いったいどこまで醜態をさらす気なのだろうか。合馬の言う木偶の棒に、本当になっていた兵たちが、これまた大慌ての繰り返し。集団で階段を、ドタバタと駆け降りた。
すべてが手遅れであるのだが。
こんな有様なので、すっかりシラケ気分の孝治は、城の騒動も終わりだと、勝手に決め込んだ。
「やっと捕り物も終わったみたいっちゃねぇ☻ おれたちゃもう帰るばい☞☞」
これにてお役御免ともなれば、友美といっしょに、城からオサラバするだけ。あとは野となれ山となれ――である。
ところが話は簡単に、幕を下ろしてはくれなかった。
「おらぁ! そこのガキどもぉ! てめえらも追い駆けんかぁ!」
ほっとひと息吐いているところが、恐らく目に入ったのだろう。いきなり合馬が、孝治と友美相手に、とんでもない無茶をわめいてくれた。
「うわっち!」
孝治は初め、足を出して合馬の邪魔をしたことがバレたかと思い、心臓を激しくドキッと鼓動させた。しかし合馬は孝治の暴挙自体には、いまだに気づいていない様子でいた。ここで気づかないぐらいであるから、たぶん一生気づかないままで終わりそうだ。
その合馬が言ってくれた。
「わしゃ関係ねえって他人ヅラすんじゃねえ! おめえらも賊を追えってんだよぉ! おめえらも城のモンだろうがぁ!」
「城のモンって……ま、まあ、全強制的にそうやったんやけどぉ……☠」
とりあえず先ほどの件が、バレていなくて幸い。孝治はもう一度ほっと、安堵の息を吐いた。とはいえ、肩の荷が下りてやれやれ😥の気分でいた孝治には、まさしく出鱈目に等しい言い掛かりでもあった。

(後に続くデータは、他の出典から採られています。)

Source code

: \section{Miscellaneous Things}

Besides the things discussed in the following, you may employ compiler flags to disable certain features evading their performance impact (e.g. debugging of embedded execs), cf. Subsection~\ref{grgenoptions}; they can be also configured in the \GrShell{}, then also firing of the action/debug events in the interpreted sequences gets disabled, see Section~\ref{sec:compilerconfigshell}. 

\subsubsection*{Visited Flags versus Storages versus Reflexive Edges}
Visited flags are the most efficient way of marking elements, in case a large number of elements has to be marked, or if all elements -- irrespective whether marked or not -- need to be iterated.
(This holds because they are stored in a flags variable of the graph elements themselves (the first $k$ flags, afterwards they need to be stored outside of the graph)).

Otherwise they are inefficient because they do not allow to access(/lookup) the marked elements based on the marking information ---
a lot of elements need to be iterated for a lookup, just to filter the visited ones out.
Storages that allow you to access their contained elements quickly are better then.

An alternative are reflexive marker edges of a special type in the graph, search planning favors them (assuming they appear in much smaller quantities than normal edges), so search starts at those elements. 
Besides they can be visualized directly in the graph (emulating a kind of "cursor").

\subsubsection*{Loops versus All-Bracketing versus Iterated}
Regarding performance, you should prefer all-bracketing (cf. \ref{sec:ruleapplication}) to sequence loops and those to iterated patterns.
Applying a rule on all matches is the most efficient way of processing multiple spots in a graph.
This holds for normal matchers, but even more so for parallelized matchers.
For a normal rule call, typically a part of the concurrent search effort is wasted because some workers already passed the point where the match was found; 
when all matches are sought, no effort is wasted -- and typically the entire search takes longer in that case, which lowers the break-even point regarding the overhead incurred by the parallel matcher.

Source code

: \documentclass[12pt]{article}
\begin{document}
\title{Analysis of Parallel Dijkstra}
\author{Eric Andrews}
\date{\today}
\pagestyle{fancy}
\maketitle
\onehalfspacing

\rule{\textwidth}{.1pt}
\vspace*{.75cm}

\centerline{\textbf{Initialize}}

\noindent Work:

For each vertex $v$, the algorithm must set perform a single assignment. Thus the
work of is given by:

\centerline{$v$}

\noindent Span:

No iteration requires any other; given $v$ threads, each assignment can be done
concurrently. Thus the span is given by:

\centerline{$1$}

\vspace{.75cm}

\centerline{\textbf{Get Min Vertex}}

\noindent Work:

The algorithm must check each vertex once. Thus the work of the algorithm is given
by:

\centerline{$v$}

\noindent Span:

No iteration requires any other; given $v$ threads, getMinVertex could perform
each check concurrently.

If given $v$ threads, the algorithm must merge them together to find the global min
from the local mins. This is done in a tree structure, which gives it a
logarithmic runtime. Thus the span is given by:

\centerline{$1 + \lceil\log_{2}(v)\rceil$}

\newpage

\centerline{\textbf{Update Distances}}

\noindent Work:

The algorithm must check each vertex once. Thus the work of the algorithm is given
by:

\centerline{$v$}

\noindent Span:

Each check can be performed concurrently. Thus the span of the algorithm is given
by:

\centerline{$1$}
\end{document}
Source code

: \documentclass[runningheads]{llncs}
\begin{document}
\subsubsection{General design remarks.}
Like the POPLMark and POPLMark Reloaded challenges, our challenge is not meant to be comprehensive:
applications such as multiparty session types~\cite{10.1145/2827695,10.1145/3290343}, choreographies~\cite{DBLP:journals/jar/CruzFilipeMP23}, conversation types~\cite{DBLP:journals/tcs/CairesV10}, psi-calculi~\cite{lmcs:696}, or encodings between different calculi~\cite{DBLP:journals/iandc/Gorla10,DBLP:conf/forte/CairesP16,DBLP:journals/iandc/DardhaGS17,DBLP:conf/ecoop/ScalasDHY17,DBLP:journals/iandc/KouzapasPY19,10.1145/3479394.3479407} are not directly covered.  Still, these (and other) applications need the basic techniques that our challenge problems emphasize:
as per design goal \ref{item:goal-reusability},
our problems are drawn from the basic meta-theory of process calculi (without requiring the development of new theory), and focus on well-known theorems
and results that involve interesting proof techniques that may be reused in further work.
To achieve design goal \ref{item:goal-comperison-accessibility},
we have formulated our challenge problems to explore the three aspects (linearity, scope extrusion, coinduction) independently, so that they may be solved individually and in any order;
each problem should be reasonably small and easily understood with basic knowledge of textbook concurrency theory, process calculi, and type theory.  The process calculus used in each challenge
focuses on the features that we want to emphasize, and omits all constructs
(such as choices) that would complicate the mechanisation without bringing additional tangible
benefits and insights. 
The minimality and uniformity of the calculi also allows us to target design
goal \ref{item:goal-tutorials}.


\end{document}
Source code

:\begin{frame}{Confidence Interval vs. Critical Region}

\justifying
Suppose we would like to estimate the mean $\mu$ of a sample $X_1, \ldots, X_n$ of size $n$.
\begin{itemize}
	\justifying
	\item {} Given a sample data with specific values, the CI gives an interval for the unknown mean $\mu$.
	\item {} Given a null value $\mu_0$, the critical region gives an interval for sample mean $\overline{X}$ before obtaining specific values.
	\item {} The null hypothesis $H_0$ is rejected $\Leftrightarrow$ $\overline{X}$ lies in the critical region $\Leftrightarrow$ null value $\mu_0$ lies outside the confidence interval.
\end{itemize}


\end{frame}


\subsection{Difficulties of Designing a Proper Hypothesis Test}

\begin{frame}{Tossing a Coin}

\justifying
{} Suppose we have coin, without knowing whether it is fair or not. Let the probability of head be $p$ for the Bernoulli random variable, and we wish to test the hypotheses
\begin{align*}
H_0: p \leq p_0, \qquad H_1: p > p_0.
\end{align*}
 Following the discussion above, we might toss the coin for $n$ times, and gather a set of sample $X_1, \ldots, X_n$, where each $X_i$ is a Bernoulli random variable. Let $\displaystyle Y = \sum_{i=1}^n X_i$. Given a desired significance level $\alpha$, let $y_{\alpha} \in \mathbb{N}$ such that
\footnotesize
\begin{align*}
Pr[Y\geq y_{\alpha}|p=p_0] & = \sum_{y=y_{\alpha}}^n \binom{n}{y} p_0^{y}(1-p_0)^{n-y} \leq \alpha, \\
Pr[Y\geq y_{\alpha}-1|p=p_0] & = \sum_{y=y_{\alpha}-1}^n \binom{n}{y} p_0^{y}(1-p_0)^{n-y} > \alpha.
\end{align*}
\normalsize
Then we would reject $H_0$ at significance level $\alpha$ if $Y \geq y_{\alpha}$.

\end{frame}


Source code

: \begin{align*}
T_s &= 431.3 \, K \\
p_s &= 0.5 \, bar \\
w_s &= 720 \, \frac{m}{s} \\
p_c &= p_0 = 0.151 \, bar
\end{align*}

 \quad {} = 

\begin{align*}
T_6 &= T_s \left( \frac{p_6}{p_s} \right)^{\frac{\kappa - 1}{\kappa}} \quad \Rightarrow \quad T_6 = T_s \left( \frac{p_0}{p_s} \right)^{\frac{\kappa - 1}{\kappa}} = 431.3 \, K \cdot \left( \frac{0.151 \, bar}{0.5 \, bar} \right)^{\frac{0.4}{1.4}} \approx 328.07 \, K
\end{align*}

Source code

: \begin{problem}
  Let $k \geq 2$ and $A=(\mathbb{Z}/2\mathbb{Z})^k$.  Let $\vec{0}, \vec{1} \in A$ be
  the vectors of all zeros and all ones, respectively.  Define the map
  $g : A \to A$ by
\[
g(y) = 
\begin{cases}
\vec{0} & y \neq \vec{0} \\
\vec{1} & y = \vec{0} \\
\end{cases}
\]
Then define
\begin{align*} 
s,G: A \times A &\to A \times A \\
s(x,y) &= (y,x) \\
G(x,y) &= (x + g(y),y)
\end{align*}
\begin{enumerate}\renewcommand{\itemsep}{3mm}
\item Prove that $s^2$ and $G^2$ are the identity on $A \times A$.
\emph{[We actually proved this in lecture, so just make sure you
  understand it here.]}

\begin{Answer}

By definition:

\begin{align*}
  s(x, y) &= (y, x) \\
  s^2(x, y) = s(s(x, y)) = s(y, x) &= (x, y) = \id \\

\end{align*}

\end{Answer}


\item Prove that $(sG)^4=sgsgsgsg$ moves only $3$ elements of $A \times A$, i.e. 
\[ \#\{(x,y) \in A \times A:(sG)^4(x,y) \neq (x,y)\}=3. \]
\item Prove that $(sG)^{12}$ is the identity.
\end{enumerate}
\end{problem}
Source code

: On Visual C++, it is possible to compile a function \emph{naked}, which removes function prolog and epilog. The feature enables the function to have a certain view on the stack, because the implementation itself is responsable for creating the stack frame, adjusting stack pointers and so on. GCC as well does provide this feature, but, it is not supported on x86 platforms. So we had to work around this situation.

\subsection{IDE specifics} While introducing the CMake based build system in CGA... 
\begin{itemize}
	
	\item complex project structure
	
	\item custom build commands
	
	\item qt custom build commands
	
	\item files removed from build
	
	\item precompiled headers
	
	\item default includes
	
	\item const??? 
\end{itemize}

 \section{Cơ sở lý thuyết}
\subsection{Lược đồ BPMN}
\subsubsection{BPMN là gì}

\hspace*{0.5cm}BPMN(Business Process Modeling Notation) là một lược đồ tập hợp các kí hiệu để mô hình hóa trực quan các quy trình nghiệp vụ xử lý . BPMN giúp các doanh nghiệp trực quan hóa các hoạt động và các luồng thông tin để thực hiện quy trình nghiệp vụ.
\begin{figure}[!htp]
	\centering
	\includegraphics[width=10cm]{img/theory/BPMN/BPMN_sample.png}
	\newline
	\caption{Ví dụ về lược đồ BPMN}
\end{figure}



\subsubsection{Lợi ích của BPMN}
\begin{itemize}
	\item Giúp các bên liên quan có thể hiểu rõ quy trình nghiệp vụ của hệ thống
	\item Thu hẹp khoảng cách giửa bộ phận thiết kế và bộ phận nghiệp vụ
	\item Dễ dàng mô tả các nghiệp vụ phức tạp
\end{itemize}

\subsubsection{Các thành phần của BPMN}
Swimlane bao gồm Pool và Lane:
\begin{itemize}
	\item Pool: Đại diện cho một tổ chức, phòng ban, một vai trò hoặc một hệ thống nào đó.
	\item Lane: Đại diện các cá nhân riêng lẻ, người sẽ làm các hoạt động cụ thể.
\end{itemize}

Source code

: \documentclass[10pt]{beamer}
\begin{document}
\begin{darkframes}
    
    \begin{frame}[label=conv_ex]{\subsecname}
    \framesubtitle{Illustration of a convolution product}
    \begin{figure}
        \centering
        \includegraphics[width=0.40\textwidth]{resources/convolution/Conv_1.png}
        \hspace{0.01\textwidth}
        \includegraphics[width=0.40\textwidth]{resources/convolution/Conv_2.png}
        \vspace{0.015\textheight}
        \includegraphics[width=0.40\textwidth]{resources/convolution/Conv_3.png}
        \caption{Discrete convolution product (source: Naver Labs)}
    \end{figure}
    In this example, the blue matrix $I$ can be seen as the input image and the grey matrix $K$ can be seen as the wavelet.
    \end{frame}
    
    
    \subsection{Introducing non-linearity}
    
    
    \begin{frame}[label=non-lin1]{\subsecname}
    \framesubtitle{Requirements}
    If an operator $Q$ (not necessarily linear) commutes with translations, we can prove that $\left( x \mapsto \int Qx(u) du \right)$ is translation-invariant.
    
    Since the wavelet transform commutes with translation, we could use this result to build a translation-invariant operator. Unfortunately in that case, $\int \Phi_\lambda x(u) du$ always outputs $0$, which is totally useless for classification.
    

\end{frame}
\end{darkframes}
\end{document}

「お、おれたちはもう……手紙ば届ける仕事が終わって用無しなんやけどぉ……そもそもこの城とは、無関係な他人なんやしぃ……☂」
「じゃかぁーーしぃーーっ! グダグダほざくんじゃねえ!」
合馬はやはり、一切の理屈と常識が通用しない、典型的なパワハラ上司だった。そんな野郎に今、正面から逆らえば、今度こそ鉄拳ではなく、本当に剣で斬り殺されるかも。
「じょ、冗談やなか!」
観念した孝治は友美の右手をしっかりと握り、急いで守備兵たちのあとを追って、階段をバタバタと駆け下りた。
「災難って、しつこく続くもんやけねぇ〜〜♥」
いっしょに駆け降りながらで友美が、苦笑いの顔をしてささやいた。孝治はこれに、沖縄産ゴーヤを百本、いっぺんに噛み潰すような思いで返してやった。